Data excerpts:
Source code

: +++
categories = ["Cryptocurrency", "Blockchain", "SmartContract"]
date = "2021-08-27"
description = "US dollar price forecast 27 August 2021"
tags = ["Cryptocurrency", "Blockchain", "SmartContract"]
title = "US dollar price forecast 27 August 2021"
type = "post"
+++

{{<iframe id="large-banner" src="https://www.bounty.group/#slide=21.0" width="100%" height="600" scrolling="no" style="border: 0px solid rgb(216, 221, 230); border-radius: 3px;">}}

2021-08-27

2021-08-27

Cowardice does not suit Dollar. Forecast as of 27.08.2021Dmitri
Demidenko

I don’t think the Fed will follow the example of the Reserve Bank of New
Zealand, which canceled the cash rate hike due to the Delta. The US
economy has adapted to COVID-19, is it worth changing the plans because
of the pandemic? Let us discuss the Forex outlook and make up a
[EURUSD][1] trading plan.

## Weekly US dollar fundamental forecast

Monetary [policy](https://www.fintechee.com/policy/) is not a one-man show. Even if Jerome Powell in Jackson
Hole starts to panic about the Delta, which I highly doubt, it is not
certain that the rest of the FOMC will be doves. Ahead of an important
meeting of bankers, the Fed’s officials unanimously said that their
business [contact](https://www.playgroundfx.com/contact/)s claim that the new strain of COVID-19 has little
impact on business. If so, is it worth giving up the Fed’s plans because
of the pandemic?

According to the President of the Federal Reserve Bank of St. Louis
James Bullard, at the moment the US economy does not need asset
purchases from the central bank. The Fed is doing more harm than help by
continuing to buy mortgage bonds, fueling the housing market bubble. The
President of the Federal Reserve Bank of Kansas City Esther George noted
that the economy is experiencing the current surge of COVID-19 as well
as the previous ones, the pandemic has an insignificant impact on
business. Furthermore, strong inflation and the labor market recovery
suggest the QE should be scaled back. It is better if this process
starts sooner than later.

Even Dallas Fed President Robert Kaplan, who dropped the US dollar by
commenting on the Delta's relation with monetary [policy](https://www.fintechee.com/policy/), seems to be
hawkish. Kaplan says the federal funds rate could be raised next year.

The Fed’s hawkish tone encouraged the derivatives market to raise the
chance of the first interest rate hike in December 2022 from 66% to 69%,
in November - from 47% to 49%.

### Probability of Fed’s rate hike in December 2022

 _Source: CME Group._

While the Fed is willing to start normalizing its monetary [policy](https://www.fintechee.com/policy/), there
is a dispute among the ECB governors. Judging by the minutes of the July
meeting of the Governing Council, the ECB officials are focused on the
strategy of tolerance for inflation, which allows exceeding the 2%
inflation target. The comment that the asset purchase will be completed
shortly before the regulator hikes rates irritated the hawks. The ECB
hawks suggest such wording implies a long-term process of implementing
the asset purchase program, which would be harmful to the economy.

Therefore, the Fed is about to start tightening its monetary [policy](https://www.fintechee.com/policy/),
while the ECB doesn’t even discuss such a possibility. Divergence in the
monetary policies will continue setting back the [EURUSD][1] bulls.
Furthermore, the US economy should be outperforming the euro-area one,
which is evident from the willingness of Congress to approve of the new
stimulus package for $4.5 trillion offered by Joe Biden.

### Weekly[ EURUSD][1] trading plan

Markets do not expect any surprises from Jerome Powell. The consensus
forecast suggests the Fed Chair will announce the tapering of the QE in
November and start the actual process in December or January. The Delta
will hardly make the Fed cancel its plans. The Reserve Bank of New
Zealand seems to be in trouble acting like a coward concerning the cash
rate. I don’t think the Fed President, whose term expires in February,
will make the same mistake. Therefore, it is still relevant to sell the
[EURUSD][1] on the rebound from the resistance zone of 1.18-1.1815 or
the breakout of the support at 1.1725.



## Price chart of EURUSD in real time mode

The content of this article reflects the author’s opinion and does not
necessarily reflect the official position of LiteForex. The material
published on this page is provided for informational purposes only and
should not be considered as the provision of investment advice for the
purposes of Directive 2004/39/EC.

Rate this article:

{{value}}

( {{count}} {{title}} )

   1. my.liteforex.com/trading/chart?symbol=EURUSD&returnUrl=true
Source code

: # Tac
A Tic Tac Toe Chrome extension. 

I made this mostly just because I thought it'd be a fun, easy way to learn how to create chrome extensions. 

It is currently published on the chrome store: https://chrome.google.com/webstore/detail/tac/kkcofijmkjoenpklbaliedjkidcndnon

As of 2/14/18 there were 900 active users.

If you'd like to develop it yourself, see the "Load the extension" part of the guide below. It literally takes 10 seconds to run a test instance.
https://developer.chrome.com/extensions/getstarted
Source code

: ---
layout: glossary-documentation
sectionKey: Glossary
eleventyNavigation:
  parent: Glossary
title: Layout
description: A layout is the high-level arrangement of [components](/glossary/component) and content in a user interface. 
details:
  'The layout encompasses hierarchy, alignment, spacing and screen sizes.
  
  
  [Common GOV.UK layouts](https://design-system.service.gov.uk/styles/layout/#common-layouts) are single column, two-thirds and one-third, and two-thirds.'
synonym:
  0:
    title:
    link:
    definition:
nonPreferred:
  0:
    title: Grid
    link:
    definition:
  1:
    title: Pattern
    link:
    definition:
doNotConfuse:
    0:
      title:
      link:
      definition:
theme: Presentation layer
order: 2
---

▸ **Task instructions**
Each line above that contains the string "pandemic" should be identified and copied.

▸ **Reply to the exercise**
of the pandemic? Let us discuss the Forex outlook and make up a
of the pandemic?
as the previous ones, the pandemic has an insignificant impact on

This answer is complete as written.